Stephen Greenblatt gives a vivid overview of the Babylonian Captivity, noting that the kingdom of Judah was one of a number of nations that were taken into exile, along with many of the Chaldeans’ own citizens, forced into slave labor through indebtedness. The Jews had roots in Mesopotamia, through their founding father Abraham, who was from nearby Ur. After King Zedekiah’s foolhardy uprising, the Babylonian armies besieged and sacked Jerusalem, burning the city and its Temple to the ground. In all, they suffered three deportations, and as Greenblatt says, “The lives of the Hebrews had been shattered.” (p. 25)
This led to a spiritual crisis for the theocracy: “For the faithful, in exile in Babylon, the central psychic experience was anguish. Where was Yahweh?” (p. 26)
In Babylon, King Nebuchadnezzar had built a temple and ziggurat in honor of the god Marduk, also known as “Bel,” the lord. Stephen Greenblatt describes an annual celebration of this god that the Jewish exiles had to endure for decades.
Every year the Babylonians observed a grand New Year’s festival in Marduk’s honor.

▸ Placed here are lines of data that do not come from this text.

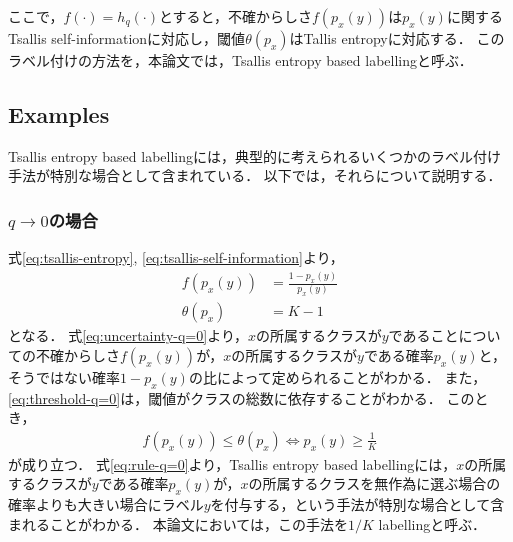 \documentclass[a4paper,conference]{IEEEtran}
\begin{document}
ここで，$f(\cdot)=h_{q}(\cdot)$とすると，不確からしさ$f(p_{x}(y))$は$p_{x}(y)$に関するTsallis self-informationに対応し，閾値$\theta(p_{x})$はTallis entropyに対応する．
このラベル付けの方法を，本論文では，Tsallis entropy based labellingと呼ぶ．

\subsection{Examples}\label{subsec:example_models}

Tsallis entropy based labellingには，典型的に考えられるいくつかのラベル付け手法が特別な場合として含まれている．
以下では，それらについて説明する．

\subsubsection{$q \rightarrow 0$の場合}
式\eqref{eq:tsallis-entropy}, \eqref{eq:tsallis-self-information}より，
\begin{align}
    f(p_{x}(y)) &= \frac{1-p_{x}(y)}{p_{x}(y)}\label{eq:uncertainty-q=0}\\
    \theta(p_{x}) &= K -1\label{eq:threshold-q=0}
\end{align}
となる．
式\eqref{eq:uncertainty-q=0}より，$x$の所属するクラスが$y$であることについての不確からしさ$f(p_{x}(y))$が，$x$の所属するクラスが$y$である確率$p_{x}(y)$と，そうではない確率$1-p_{x}(y)$の比によって定められることがわかる．
また，\eqref{eq:threshold-q=0}は，閾値がクラスの総数に依存することがわかる．
このとき，
\begin{align}
    f(p_{x}(y)) \le \theta(p_{x}) \Leftrightarrow p_{x}(y) \ge \frac{1}{K}\label{eq:rule-q=0}
\end{align}
が成り立つ．
式\eqref{eq:rule-q=0}より，Tsallis entropy based labellingには，$x$の所属するクラスが$y$である確率$p_{x}(y)$が，$x$の所属するクラスを無作為に選ぶ場合の確率よりも大きい場合にラベル$y$を付与する，という手法が特別な場合として含まれることがわかる．
本論文においては，この手法を$1/K$ labellingと呼ぶ．
\end{document}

Statues of other gods, paying homage to the city’s divine protector, were taken down from their niches and carried in a grand public procession to the main sanctuary. On the festivals fourth day, led by the king himself, there was a solemn recitation of a sacred text that had been first inscribed on clay tablets in the remote past. The venerable text, bearing the prestige of its immense antiquity, was the Enuma Elish, the Mesopotamian origin story.

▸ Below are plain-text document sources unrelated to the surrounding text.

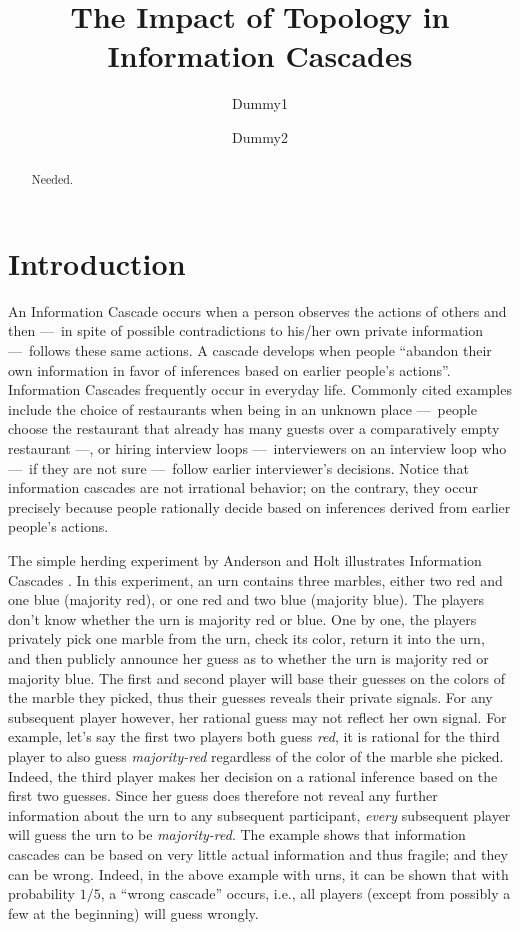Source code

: \documentclass[a4paper,UKenglish]{lipics}
\title{The Impact of Topology in Information Cascades}
\author[1]{Dummy1}
\author[2]{Dummy2}
\affil[1]{Dummy University Computing Laboratory\\
  Address, Country\\
  \texttt{open@dummyuni.org}}
\affil[2]{Department of Informatics, Dummy College\\
  Address, Country\\
  \texttt{access@dummycollege.org}}
\theoremstyle{definition}
\begin{document}
\maketitle

\begin{abstract}
Needed.
\end{abstract}









\section{Introduction}

An Information Cascade occurs when a person observes the actions of others and then
	---~in spite of possible contradictions to his/her own private information
	---~follows these same actions. 
A cascade develops when people 
	``abandon their own information in favor of inferences based on earlier people's actions''\cite{easley2010networks}. 
Information Cascades frequently occur in everyday life. 
Commonly cited examples include the choice of restaurants when being in an unknown place
	---~people choose the restaurant that already has many guests over a comparatively empty restaurant
	---, or hiring interview loops
	---~interviewers on an interview loop who
	---~if they are not sure
	---~follow earlier interviewer's decisions. 
Notice that information cascades are not irrational behavior; 
	on the contrary, 
	they occur precisely because people rationally decide based on inferences derived from earlier people's actions.  

The simple herding experiment by Anderson and Holt illustrates Information Cascades \cite{anderson1996classroom, anderson1997information}. 
In this experiment, an urn contains three marbles, 
	either two red and one blue (majority red), 
	or one red and two blue (majority blue). 
The players don't know whether the urn is majority red or blue. 
One by one, the players privately pick one marble from the urn, 
	check its color, return it into the urn, 
	and then publicly announce her guess as to whether the urn is majority red or majority blue. 
The first and second player will base their guesses on the colors of the marble they picked, 
	thus their guesses reveals their private signals. 
For any subsequent player however, 
	her rational guess may not reflect her own signal. 
For example, let's say the first two players both guess \emph{red}, 
	it is rational for the third player to also guess \emph{majority-red} regardless of the color of the marble she picked. 
Indeed, the third player makes her decision on a rational inference based on the first two guesses. 
Since her guess does therefore not reveal any further information about the urn to any subsequent participant, 
	\emph{every} subsequent player will guess the urn to be \emph{majority-red}. 
The example shows that information cascades can be based on very little actual information and thus fragile; 
	and they can be wrong. 
Indeed, in the above example with urns, 
	it can be shown that with probability $1/5$, a ``wrong cascade'' occurs, 
	i.e., all players (except from possibly a few at the beginning) will guess wrongly.  
\end{document}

…In the sixth century BCE, when generations of captive Hebrews were forced to encounter it year after year, the Enuma Elish was already shrouded in great antiquity. Its age conferred upon it a special prestige that it shared with several other ancient Mesopotamian stories of human beginnings. One, called the Atrahasis, told the story of a primoridal flood that almost destroyed all of humanity; another Gilgamesh, recounted the love of a semidivine hero for a human fashioned from clay. These works feature gods — a whole pantheon of them — but Yahweh is nowhere among them, let alone their lord and master. So too they recount the creation of the first humans, but these are not called Adam and Eve and their maker is not the supreme Creator-God of the Hebrews. It would have made perfect sense for the Hebrew captives to embrace the beliefs of the Babylonian victors and to abandon a provincial, local, and, above all, failed god. But they — or at least a pious remnant among them — clung fiercely to his memory. (p. 27f)

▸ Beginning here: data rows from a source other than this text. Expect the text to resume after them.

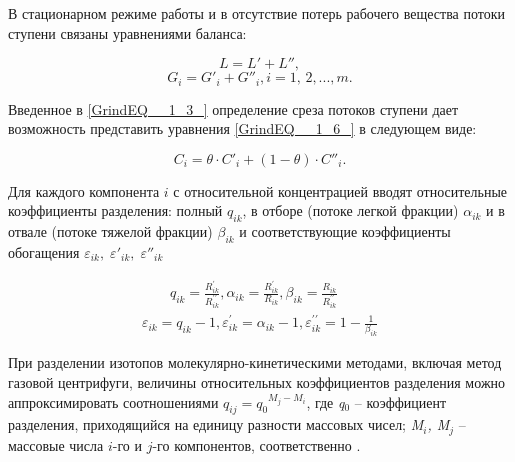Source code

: В стационарном режиме работы и в отсутствие потерь рабочего вещества потоки ступени связаны уравнениями баланса:

\begin{equation} \label{GrindEQ__1_5_} 
  L=L'+L'', 
  \end{equation} 
  \begin{equation} \label{GrindEQ__1_6_} 
  G_{i} =G'_{i} + G''_{i} , i=1,\, 2,...,m.             
\end{equation} 
  
Введенное в \ref{GrindEQ__1_3_} определение среза потоков ступени дает возможность представить уравнения \ref{GrindEQ__1_6_} в следующем виде:

\begin{equation} \label{GrindEQ__1_7_} 
  C_{i} =\theta  \cdot C'_{i} +(1-\theta ) \cdot C''_{i} . 
\end{equation} 

Для каждого компонента $i$ с относительной концентрацией вводят относительные коэффициенты разделения: полный $q_{ik}$, в отборе (потоке легкой фракции) $\alpha _{ik} $ и в отвале (потоке тяжелой фракции) $\beta _{ik} $ и соответствующие коэффициенты обогащения $\varepsilon _{ik} ,\; \varepsilon '_{ik} ,\; \varepsilon ''_{ik} \; $

\begin{equation} \label{GrindEQ__1_11_} 
  \begin{array}{l}
    \qquad q_{i k}=\frac{R_{i k}^{\prime}}{R_{i k}^{\prime \prime}}, \alpha_{i k}=\frac{R_{i k}^{\prime}}{R_{i k}}, \beta_{i k}=\frac{R_{i k}}{R_{i k}^{\prime \prime}} \\
    \varepsilon_{i k}=q_{i k}-1, \varepsilon_{i k}^{\prime}=\alpha_{i k}-1, \varepsilon_{i k}^{\prime \prime}=1-\frac{1}{\beta_{i k}}
    \end{array}
\end{equation} 

При разделении изотопов молекулярно-кинетическими методами, включая метод газовой центрифуги, величины относительных коэффициентов разделения можно аппроксимировать соотношениями $q_{ij} =q_{0} {}^{M_{j} -M_{i} }$, где \textit{q}${}_{0}$ -- коэффициент разделения, приходящийся на единицу разности массовых чисел; \textit{M${}_{i}$, M${}_{j}$} – массовые числа $i$-го и $j$-го компонентов, соответственно \cite{sulaberidzeTeoriyaKaskadovDlya2011}.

After Babylon fell to the Persians under Cyrus, many of the Jewish exiles were permitted to return to Jerusalem and the land. There they undertook the task of rebuilding the Temple, the city, and their identity as a people. They also “embarked upon the comparably immense intellectual labor of forging out of all of their diverse records and repeated stories a sacred book.”
For a thousand years or more, the Hebrews had done without a single, collective sacred text. But in Babylon they had heard over and over again the Enuma Elish with its praise of Marduk, who created the first humans. The trauma of exile, along with the threatened loss of cultural memory, may well have triggered the key determination to bring together the stories and the laws with which the Hebrews defined who they were. For it is in this strange soil — a defeated and embittered people, repatriated at the whim of a foreign prince — that the Bible as we know it seems to have taken root. (p. 45)
Greenblatt notes that it was this book, this Torah (God’s instruction), that turned the Hebrews into the Jews, the Am HaSefer, the People of the Book.
And where did this book begin to tell its tale in hopes of re-forming the Jewish nation?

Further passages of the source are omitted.